### Work to complete
Copy the result of filtering the entries below for lines that include the string "calculus".

### Information provided
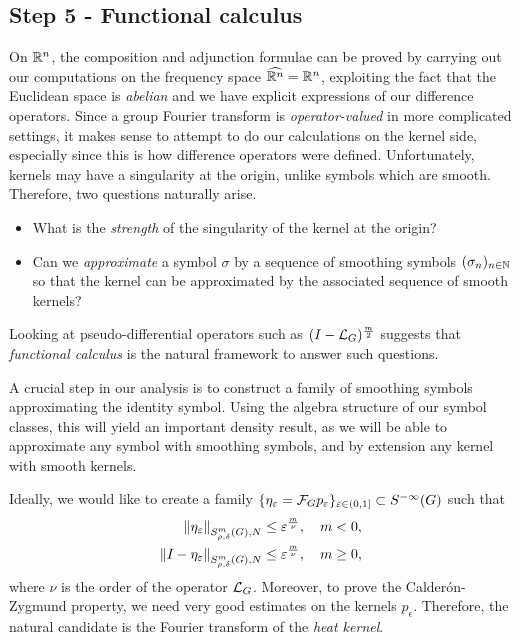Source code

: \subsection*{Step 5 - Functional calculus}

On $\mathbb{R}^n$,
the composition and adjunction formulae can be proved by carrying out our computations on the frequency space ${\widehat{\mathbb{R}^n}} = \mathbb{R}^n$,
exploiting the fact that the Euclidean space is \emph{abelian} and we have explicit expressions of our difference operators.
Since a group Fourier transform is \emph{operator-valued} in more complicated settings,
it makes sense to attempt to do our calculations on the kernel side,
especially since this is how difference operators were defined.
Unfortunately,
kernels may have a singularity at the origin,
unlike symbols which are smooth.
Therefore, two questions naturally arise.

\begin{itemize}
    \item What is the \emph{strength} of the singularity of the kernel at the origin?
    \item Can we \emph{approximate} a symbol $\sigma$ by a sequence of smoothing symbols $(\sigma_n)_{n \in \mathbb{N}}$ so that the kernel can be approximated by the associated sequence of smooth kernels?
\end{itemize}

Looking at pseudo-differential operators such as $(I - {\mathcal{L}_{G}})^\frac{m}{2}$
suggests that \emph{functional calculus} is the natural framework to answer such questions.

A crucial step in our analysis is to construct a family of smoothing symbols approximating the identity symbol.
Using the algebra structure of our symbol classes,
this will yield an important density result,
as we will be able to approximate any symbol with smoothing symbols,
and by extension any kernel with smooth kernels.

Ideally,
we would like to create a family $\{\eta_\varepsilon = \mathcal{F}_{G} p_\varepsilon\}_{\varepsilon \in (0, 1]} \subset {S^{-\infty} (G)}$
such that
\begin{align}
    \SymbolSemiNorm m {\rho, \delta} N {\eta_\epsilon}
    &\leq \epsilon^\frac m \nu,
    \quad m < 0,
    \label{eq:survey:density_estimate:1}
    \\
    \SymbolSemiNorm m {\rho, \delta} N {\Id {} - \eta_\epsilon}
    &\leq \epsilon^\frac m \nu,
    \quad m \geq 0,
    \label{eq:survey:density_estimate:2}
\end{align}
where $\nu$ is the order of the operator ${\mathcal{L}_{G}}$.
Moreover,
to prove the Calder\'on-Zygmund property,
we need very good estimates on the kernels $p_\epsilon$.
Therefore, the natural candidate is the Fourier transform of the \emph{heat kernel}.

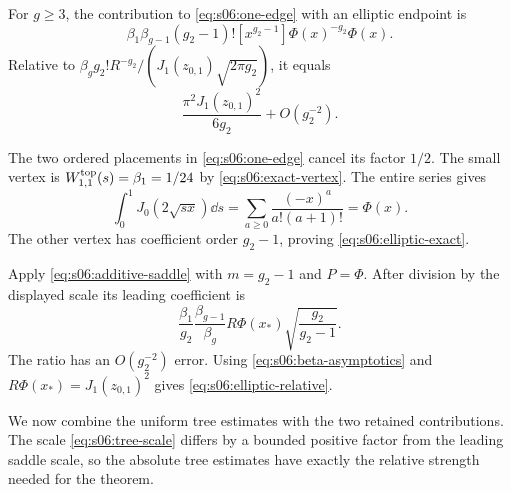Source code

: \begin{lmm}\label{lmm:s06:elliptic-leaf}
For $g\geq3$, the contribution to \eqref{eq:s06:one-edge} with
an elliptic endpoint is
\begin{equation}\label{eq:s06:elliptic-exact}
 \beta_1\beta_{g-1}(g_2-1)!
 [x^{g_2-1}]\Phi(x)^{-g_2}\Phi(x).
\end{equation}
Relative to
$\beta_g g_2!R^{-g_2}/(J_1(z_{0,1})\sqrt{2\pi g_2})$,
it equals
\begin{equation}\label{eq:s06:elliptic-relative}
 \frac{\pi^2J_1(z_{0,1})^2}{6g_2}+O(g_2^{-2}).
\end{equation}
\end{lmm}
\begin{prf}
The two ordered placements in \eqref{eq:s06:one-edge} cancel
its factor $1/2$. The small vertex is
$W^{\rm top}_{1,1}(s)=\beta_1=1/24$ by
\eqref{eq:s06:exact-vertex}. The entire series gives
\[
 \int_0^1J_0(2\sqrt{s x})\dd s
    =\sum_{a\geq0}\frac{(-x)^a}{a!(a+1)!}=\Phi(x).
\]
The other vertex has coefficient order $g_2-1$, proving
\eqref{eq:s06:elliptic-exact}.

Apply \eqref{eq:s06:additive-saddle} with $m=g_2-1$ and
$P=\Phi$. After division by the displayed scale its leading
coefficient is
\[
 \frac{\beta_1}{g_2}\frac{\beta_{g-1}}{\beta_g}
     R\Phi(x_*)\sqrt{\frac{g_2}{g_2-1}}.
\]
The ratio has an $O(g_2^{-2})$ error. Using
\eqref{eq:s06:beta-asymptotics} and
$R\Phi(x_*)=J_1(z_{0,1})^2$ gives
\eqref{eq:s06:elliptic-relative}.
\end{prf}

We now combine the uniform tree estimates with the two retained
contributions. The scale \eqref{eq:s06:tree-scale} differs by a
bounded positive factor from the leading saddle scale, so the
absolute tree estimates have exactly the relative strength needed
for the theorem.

### Exercise solution
: \subsection*{Step 5 - Functional calculus}
suggests that \emph{functional calculus} is the natural framework to answer such questions.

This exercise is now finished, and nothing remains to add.